The offending code seems to be in var.h:

    #pragma pack(push, 4)
    struct VarData
    {
        ushortint type;
        shortint flags;
        union
        {
            longint intData;
            double dblData;
            bool boolData;
            char strMemData[sizeof(std::string)];
            ObjArray<Variant>* arrayData;
            PropArray<Variant>* objectData;
            VarFuncObj* funcData;
            Variant* vptrData;
        };

        std::string* strData() const
        {
            assert(type == V_STRING);
            return (std::string*)&strMemData;
        }
    };
    #pragma pack(pop)

If I change the pragma push argument to 8 (bytes) on my 64-bit architecture, then all is well and the sanitizer errors disappear. But this may cause trouble on non-64-bit. Also the sizeof(std::string) is implementation/compiler dependent, so it might be better just to remove the pragma push and pop altogether?
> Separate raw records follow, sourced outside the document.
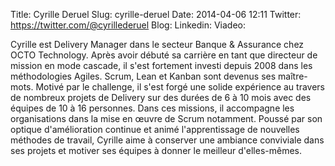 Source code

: Title: Cyrille Deruel
Slug: cyrille-deruel
Date: 2014-04-06 12:11
Twitter: ‎https://twitter.com/@cyrillederuel
Blog: 
Linkedin:
Viadeo: 

Cyrille est Delivery Manager dans le secteur Banque & Assurance chez OCTO Technology. Après avoir débuté sa carrière en tant que directeur de mission en mode cascade, il s'est fortement investi depuis 2008 dans les méthodologies Agiles. Scrum, Lean et Kanban sont devenus ses maître-mots.
Motivé par le challenge, il s'est forgé une solide expérience au travers de nombreux projets de Delivery sur des durées de 6 à 10 mois avec des équipes de 10 à 16 personnes. Dans ces missions, il accompagne les organisations dans la mise en œuvre de Scrum notamment.
Poussé par son optique d'amélioration continue et animé l'apprentissage de nouvelles méthodes de travail, Cyrille aime à conserver une ambiance conviviale dans ses projets et motiver ses équipes à donner le meilleur d'elles-mêmes.
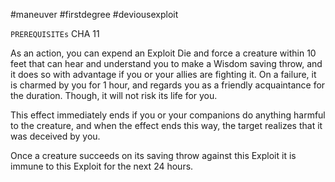 #maneuver #firstdegree #deviousexploit 

`PREREQUISITEs`
CHA 11

As an action, you can expend an Exploit Die and force a creature  within 10 feet that can hear and understand you to make a Wisdom saving throw, and it does so with advantage if you or your allies are fighting it. On a failure, it is charmed by you for 1 hour, and regards you as a friendly acquaintance for the duration. Though, it will not risk its life for you. 

This effect immediately ends if you or your companions do anything harmful to the creature, and when the effect ends this way, the target realizes that it was deceived by you.

Once a creature succeeds on its saving throw against this Exploit it is immune to this Exploit for the next 24 hours.
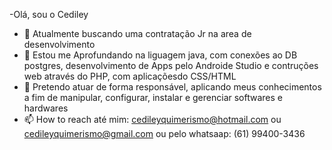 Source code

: -Olá, sou o Cediley
- 👀 Atualmente buscando uma contratação Jr na area de desenvolvimento
- 🌱 Estou me Aprofundando na liguagem java, com conexões ao DB  postgres,  desenvolvimento de Apps pelo Androide Studio e contruções web através do PHP, com aplicaçõesdo CSS/HTML
- 💞️ Pretendo atuar de forma responsável, aplicando meus conhecimentos a fim de manipular,
configurar, instalar e gerenciar softwares e hardwares
- 📫 How to reach  até mim: cedileyquimerismo@hotmail.com ou cedileyquimerismo@gmail.com ou pelo whatsaap: (61) 99400-3436


<!---
Cediley/Cediley is a ✨ special ✨ repository because its `README.md` (this file) appears on your GitHub profile.
You can click the Preview link to take a look at your changes.
--->
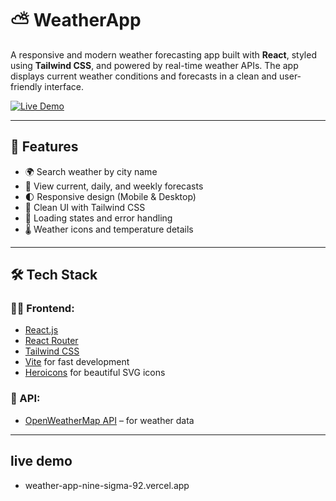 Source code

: # ⛅ WeatherApp

A responsive and modern weather forecasting app built with **React**, styled using **Tailwind CSS**, and powered by real-time weather APIs. The app displays current weather conditions and forecasts in a clean and user-friendly interface.

[![Live Demo](https://img.shields.io/badge/Live%20Demo-Click%20Here-brightgreen?style=for-the-badge)](https://your-live-demo-link.com) <!-- Replace with actual link if available -->

---

## 🚀 Features

- 🌍 Search weather by city name
- 📅 View current, daily, and weekly forecasts
- 🌓 Responsive design (Mobile & Desktop)
- 🎨 Clean UI with Tailwind CSS
- 🔄 Loading states and error handling
- 🌡️ Weather icons and temperature details

---

## 🛠️ Tech Stack

### 👨‍💻 Frontend:
- [React.js](https://reactjs.org/)
- [React Router](https://reactrouter.com/)
- [Tailwind CSS](https://tailwindcss.com/)
- [Vite](https://vitejs.dev/) for fast development
- [Heroicons](https://heroicons.com/) for beautiful SVG icons

### 📡 API:
- [OpenWeatherMap API](https://openweathermap.org/api) – for weather data

---

## live demo
- weather-app-nine-sigma-92.vercel.app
YasserAsmi commented 7 years ago

I always run on 64-bit and don't have an issue... but I have always wondered if the pragma pack is a good idea. The only reason I had put it there was so that the Variant will be more space optimized--but it may not be worth it. Thoughts?

PerGraa commented 7 years ago

Well, there are many thoughts to be had on the subject of undefined behaviour and (un)aligned access :)

In my view it comes down to portability. Should users be able to use jvar at any given architecture/compiler setup without silent undefined bombs waiting to explode? Or do you support x86-family CPUs only?

Unaligned access will typically work fine on the x86-family CPUs, but there might be a penalty in CPU cycles. So there you have a space/time trade-off to consider: Save space using #pragma pack versus possible slowdown in unaligned access?

As a counter example, unaligned access will typically make ARM MCUs crash.

In any case the above also changes over time, since Intel and ARM engineers are working to limit the implications of unaligned access. There is a lot of material available, I like this as a starting point: http://lemire.me/blog/2012/05/31/data-alignment-for-speed-myth-or-reality/